Recipe for an investment shortfall

Financial Express, 16 March 2009

Recent GDP growth numbers suggest that there has been a considerable slowdown in growth. So far a large part of the slowdown can be explained by the decline in world demand and the impact it has had on Indian exports. Looking forward the question of whether domestic demand can compensate for the near zero export growth remains to be answered. While India has had strong domestic demand, we see that this has mainly due to the sharp rise in private investment. Since private investment is driven by confidence, expectations and profit levels, we may see this decline sharply in the coming year. But will not the increase in public investment compensate for this decline and put Indian GDP growth back on track? The numbers are not very encouraging. It will be difficult for the government to compensate for the decline in private investment even assuming that household and corporate investment only go down to trend levels, and do not fall further.

In recent years there has been a sharp decline in the ratio of consumption to GDP to 55 percent in 2008-09. This decline has been missed by most of us and we continue to think that in India, as was the case before 2002, the ratio of consumption to GDP has remained above 60 percent. The assumed high ratio is often compared to China where this ratio is 48 percent. Figure 1 (Consumption(Ratio of GDP) shows that in the period of rapid economic growth after 2002 this ratio has dropped sharply. This should be kept in mind when discussing the drivers of growth such as the large rural market or the Indian middle class that some people seem to expect will keep India growing fast.

What has driven high economic growth since 2002 is the sharp rise in investment. As seen in Figure 2 (Ratio of GDP) while private consumption has fallen, government consumption has remained more or less stable, showing a small decline. It is investment that has risen sharply as a ratio of GDP. The sharp rise in investment has been the driver of the high GDP growth rate of 8-10 percent seen since 2002.
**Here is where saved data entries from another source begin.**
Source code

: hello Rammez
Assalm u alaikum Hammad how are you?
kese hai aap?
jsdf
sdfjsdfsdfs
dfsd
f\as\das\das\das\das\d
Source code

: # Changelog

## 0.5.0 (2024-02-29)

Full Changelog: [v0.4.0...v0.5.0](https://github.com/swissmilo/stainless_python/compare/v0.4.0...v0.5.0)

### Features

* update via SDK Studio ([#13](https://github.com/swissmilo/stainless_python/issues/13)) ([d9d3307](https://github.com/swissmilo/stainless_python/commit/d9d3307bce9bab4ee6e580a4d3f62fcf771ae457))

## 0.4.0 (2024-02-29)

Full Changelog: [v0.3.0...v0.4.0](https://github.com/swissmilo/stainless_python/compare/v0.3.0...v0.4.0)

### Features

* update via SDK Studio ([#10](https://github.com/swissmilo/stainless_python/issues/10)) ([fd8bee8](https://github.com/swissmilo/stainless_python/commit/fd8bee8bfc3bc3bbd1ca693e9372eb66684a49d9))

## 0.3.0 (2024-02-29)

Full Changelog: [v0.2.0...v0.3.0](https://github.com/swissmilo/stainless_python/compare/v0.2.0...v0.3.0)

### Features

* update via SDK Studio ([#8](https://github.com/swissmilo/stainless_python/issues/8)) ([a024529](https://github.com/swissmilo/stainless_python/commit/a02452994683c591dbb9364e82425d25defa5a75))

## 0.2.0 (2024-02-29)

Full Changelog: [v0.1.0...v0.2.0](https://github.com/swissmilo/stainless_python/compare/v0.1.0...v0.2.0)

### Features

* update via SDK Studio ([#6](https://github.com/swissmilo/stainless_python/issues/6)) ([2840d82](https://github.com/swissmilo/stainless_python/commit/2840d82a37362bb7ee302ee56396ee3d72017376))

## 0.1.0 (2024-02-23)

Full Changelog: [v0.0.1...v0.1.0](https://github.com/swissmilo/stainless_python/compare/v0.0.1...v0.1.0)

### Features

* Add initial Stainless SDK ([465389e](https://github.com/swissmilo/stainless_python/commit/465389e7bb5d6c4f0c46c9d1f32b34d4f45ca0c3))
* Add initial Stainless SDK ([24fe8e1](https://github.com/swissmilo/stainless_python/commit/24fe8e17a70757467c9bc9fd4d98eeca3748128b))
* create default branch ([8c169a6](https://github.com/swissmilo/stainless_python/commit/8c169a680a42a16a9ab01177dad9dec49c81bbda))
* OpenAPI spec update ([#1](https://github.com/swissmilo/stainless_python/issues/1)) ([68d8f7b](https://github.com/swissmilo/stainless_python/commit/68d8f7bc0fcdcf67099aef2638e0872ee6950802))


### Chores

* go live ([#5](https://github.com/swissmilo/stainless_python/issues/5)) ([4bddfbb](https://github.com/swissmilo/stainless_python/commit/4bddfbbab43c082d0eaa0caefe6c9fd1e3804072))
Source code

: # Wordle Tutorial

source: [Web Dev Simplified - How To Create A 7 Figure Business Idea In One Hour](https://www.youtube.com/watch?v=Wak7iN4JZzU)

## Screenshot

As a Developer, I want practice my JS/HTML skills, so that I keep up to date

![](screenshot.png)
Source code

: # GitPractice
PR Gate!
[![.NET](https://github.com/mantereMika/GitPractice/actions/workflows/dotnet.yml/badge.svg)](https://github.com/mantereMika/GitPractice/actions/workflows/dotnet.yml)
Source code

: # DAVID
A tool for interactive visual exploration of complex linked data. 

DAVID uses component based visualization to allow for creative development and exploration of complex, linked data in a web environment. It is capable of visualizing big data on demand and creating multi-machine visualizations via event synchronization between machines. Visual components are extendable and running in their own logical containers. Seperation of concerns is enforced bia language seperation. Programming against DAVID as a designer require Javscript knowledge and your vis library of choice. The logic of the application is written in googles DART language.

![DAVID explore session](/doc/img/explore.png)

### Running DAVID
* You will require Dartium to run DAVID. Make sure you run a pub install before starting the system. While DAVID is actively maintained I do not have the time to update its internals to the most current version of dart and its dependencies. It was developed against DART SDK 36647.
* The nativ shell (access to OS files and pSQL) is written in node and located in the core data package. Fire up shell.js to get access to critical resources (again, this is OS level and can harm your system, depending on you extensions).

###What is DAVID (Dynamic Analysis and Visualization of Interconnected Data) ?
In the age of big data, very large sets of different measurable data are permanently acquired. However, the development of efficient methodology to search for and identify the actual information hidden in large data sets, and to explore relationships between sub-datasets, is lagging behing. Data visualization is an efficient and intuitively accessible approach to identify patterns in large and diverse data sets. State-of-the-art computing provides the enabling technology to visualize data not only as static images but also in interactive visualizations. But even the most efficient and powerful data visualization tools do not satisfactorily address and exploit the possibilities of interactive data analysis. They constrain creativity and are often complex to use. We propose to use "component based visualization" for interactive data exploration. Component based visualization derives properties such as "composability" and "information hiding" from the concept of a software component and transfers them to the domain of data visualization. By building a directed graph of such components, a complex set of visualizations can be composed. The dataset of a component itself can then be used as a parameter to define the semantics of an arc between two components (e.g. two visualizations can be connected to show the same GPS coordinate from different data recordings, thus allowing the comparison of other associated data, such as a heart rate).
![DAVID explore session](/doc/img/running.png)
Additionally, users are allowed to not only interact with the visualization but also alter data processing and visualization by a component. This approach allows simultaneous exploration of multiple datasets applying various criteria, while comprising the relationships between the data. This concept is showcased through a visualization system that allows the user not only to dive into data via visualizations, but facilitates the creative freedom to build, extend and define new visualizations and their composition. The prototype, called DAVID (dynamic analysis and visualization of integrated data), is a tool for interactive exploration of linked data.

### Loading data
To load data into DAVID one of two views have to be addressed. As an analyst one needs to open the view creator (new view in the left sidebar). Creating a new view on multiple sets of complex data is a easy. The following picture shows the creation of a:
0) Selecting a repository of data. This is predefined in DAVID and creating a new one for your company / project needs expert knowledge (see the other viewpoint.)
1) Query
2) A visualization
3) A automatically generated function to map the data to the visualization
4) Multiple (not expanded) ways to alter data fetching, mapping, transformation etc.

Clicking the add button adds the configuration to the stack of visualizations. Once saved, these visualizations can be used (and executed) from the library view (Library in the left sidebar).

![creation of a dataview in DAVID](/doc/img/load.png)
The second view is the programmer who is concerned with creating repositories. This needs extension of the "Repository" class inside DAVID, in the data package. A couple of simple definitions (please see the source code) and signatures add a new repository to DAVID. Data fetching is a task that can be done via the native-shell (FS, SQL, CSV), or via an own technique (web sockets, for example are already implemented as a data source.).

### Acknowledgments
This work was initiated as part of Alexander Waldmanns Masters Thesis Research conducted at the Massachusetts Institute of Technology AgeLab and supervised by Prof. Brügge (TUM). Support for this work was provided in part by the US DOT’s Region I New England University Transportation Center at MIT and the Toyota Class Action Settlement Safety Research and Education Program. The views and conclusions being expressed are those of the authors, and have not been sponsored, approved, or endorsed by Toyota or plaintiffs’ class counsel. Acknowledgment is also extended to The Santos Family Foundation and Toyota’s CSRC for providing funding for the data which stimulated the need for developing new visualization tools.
There are three data series available for investment. These are Private Corporate Investment, Household Investment and Government Investment. Figure 3 (Investment (% to GDP)) shows each of these series expressed as a ratio to GDP. Since 2002 both components of private investment, i.e, private corporate investment and household investment grew very sharply. The big story is clearly private corporate investment. It grew from an average of 5 to 6 percent of GDP to 16 percent of GDP in 2008-09. It reached unprecedented levels never seen in India's history before. What is striking is that right until the mid-nineties it was significantly below government investment. It was only after 2003 that it rose above government investment and stayed above it.

Household investment mainly consists two components - the first is housing and the second is investment by the informal household sector. In the figure we see a sharp increase in household investment since 2002. This could be due both to the housing boom and to informal enterprises that witnessed high growth with investment growth in corporate India.

What does the above data suggest for the coming year? First, it is difficult to imagine that in the midst of this slowdown private investment will be sustained at last years levels. If corporate and household investment go down fom their current levels 16 and 12 percent of GDP respectively to trend levels of roughly 8-10 and 6-8 percent, there will be a sharp decline in investment of the tune of about 10 percent of GDP. There is no way that the government can expand its investment to compensate fully for this fall in private investment. At best, it will try to increase investment by 4-5 percent of GDP. This will mean that there will still be a sharp decline in total investment as a ratio of GDP at least by 4 percentage points. A decline like this is bound to have a sharp impact on GDP growth.